Directions for this task =
Find each line below that includes "list", then copy it.

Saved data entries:
☆ ☆ ☆ ☆

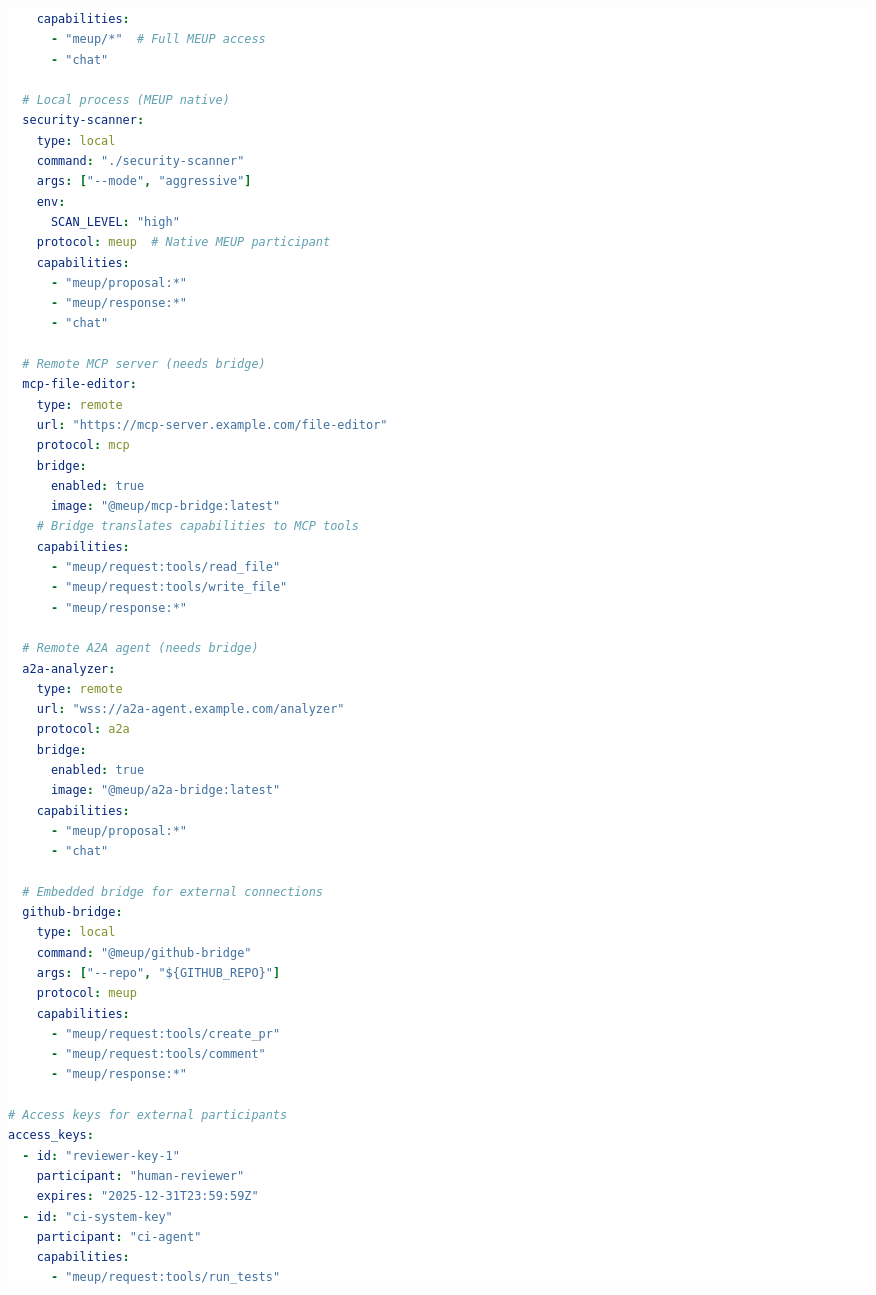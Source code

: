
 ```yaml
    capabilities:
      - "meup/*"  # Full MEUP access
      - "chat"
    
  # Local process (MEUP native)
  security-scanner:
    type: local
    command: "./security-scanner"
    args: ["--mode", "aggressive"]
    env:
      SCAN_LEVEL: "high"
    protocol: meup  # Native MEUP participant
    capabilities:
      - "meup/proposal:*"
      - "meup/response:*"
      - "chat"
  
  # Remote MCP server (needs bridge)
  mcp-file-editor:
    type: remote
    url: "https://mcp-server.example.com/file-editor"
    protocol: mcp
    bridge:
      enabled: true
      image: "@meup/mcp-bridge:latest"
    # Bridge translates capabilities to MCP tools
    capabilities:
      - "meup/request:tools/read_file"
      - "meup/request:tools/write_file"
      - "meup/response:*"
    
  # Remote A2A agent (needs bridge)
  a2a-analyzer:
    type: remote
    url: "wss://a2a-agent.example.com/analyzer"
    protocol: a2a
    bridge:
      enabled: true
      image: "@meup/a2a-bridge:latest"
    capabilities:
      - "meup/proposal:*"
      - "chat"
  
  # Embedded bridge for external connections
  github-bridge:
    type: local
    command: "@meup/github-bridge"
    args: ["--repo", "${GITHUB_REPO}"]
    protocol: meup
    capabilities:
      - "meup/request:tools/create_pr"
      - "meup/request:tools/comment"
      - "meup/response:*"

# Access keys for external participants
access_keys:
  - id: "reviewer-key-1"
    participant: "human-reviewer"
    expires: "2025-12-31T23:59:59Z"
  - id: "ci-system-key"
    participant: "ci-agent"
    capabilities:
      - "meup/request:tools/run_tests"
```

☆ ☆ ☆ ☆

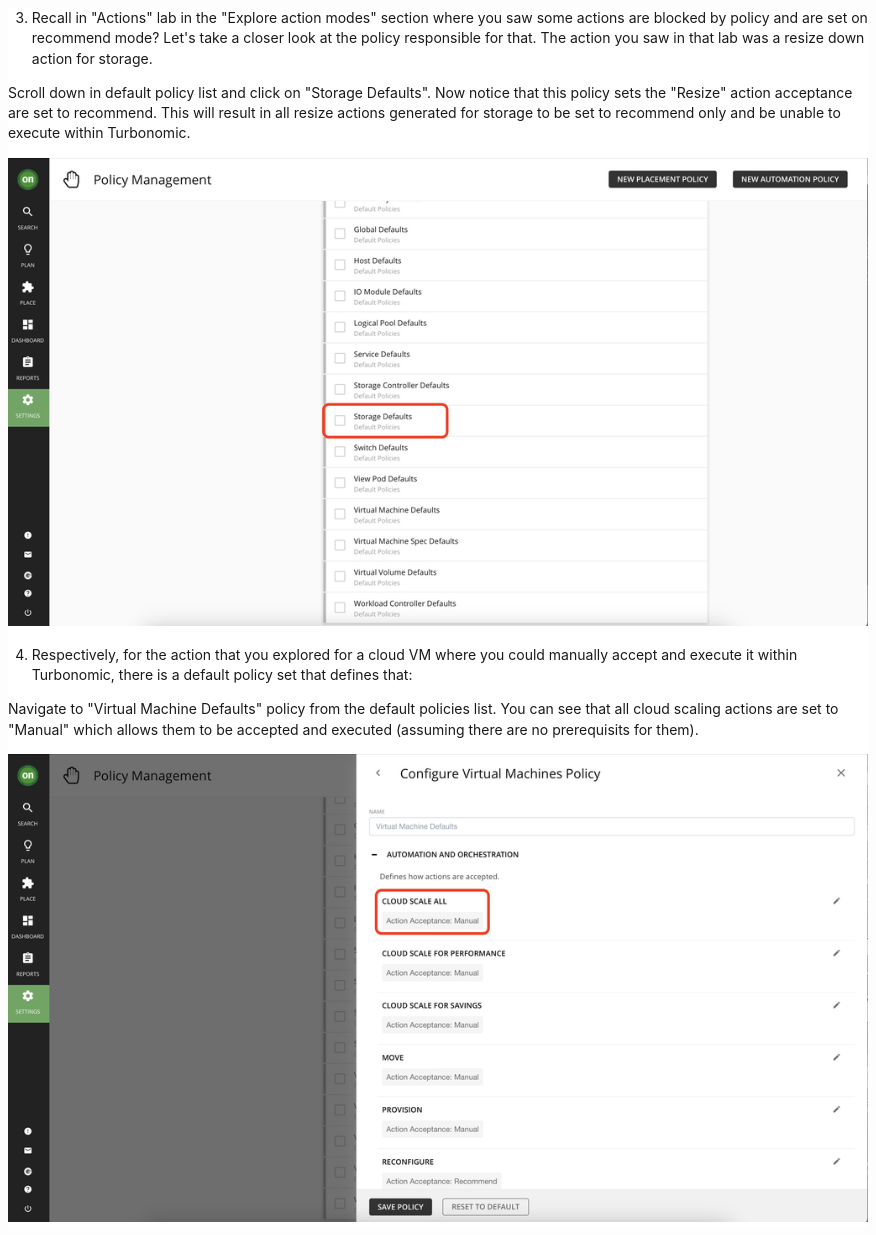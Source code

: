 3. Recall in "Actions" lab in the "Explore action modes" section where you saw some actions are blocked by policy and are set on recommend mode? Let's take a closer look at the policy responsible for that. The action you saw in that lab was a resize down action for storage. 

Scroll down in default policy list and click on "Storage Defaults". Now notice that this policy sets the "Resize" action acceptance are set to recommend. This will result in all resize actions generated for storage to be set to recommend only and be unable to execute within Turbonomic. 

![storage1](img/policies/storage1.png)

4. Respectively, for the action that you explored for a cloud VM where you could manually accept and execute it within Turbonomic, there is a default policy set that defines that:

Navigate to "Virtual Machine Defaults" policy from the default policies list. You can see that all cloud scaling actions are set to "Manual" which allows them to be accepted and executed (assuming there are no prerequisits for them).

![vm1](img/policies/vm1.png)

☆ ☆ ☆ ☆

Problem solution =
Scroll down in default policy list and click on "Storage Defaults". Now notice that this policy sets the "Resize" action acceptance are set to recommend. This will result in all resize actions generated for storage to be set to recommend only and be unable to execute within Turbonomic. 
Navigate to "Virtual Machine Defaults" policy from the default policies list. You can see that all cloud scaling actions are set to "Manual" which allows them to be accepted and executed (assuming there are no prerequisits for them).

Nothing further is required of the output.